Пили долго и жадно, не жалея, что проливают драгоценную влагу на горячий песок. Запас остался порядочный, но что интересно - привычно отвратительно-солоноватая на вкус и теплая вода была холодной и очень вкусной.
- Мне мерещится, что ледяную хлещем с привкусом малины и с ароматом леса хвойного?
- Чудно...
- Похоже, что в загадки играет с нами странное место. Развлекается с людьми, случайно с ним связавшимися.
Отдышались чуток, а после продолжили пить, исключительно для удовольствия. Все одно делать нечего.
- Мне с крем-содой, пожалуйста двойной.
- На чудо гляньте. По урагану примчалась?
На трость бабочка красновато-оранжевого оттенка, уселась, небрежно помахивая крыльями, с темными пятнышками на них.
- Через раскаленные пустыни глупые бабочки летят в поисках судьбы.
Зачаровано уставились друзья на легкомысленное создание, нежностью своей и хрупкостью слабо совместимое с суровостью окружающей обстановки. Немую сцену умиления грубо разрушил начальник.

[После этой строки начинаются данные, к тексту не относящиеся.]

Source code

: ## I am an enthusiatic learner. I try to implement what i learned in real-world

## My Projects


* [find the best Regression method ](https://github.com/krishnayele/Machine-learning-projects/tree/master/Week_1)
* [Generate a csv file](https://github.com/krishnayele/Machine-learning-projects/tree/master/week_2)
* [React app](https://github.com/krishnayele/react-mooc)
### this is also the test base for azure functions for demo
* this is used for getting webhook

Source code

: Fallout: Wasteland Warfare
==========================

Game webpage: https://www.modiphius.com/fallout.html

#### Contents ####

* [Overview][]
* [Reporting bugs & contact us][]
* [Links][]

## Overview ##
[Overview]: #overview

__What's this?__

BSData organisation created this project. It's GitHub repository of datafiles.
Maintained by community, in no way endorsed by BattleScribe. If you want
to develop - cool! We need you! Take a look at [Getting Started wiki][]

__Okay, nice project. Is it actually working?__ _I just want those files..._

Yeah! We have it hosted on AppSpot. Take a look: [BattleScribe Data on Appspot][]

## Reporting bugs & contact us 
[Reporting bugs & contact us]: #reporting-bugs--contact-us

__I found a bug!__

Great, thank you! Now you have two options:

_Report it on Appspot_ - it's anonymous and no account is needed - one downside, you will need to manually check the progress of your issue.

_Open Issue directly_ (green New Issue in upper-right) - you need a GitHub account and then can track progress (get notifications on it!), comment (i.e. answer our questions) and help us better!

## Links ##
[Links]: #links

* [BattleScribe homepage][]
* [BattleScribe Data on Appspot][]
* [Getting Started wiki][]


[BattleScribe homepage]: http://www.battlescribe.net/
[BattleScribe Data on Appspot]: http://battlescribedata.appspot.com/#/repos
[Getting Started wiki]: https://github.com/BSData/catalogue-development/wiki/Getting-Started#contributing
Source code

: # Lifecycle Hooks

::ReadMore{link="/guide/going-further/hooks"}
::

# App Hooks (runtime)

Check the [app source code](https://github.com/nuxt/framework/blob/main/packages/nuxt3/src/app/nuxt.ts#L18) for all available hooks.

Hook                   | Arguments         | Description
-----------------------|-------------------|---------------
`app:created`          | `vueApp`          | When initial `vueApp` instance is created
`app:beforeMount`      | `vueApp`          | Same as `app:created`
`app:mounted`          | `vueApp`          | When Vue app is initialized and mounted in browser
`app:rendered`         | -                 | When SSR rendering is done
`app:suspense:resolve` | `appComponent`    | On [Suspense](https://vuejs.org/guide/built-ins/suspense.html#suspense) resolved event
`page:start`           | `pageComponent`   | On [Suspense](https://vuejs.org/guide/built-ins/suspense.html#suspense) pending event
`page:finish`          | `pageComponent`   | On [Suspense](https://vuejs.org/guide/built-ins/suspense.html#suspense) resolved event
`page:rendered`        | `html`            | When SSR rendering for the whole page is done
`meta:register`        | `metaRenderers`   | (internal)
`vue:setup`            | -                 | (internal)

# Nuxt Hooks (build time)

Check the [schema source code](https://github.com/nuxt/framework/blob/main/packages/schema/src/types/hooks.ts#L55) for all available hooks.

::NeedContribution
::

- Все-то вам, бездельникам, тешится, марш за палаткой.
- Может ну ее?
- Казенным имуществом разбрасываться?
- Мы не рабы!
- Это вы главбуху втюхивайте.
Хорошо, что выручать их пограничники на "газике" подкатили. Заботливые хлопцы, не забыли еды в термосах захватить. Первое, второе и горячий чай, такие предусмотрительные.
- Целы, геологи?
- Куда мы денемся.
Аппетит зверский нагуляли пережитым друзья, но как за ложки хвататься - Ты как, Сергей, о буре догадался? Накрыл бы он нас во сне... Так бы и остались здесь.
- Кот предупредил.
Глава 23. Долг благодарности
Вспоминал мужчина давние времена, но никак не мог догадаться, что все не так просто. Ни тогда ни теперь Василий и подумать не мог, что за их борьбой с черной бурей приглядывала гадалка, издалека прибывшая в недалекий городок. Пророчица в кибитке, из драных цветастых ковров устроенной, размышляла в полусне-полудреме, пребывая на Земле последние часы своего бытия.
Было о чем подумать.
Жизнь ее пролетела в странствиях таинственных, местности посещала странные, с дивными существами общалась. Нахлебалась горя досыта, но и жизнь понимать научилась.
Научилась старая в жребии людские взглядывать, сроки прозрев и расстояния, но при обязательном условии, учителями поставленным, что не во власти ее в них вмешиваться.
Мысль тревожная беспокоит старицу, стезю мешая земную спокойно закончить. Когда-то нищенкой, голодом заморенной, с тяжкой болезнью в груди, , почитай что при смерти чадо любимое, на крыльце оставила жилища благородного дона, уповая на милосердие, и, с кончиной скорой согласившаяся, убежала скорыми шагами. Выжила, но очутилась вдали от отчизны. Не сразу выведала, что вырос младенец ее полноправным сыном хозяина, а после загадала благодетеля отблагодарить.
У господина красавица дочка росла, резвая девчушка со светлыми кудрями и голубыми глазками. Жили и не тужили, но рознь... война... В неразберихе, под бомбежками, не усмотрели родители и пропала дочь.
Разыскивал ее отец. Страдал и мучился, но безрезультатным был поиск. На смертном ложе он волю объявил свою, что сын обязан семейный кров оберегать, а как объявится сестра, ее владелицей признать.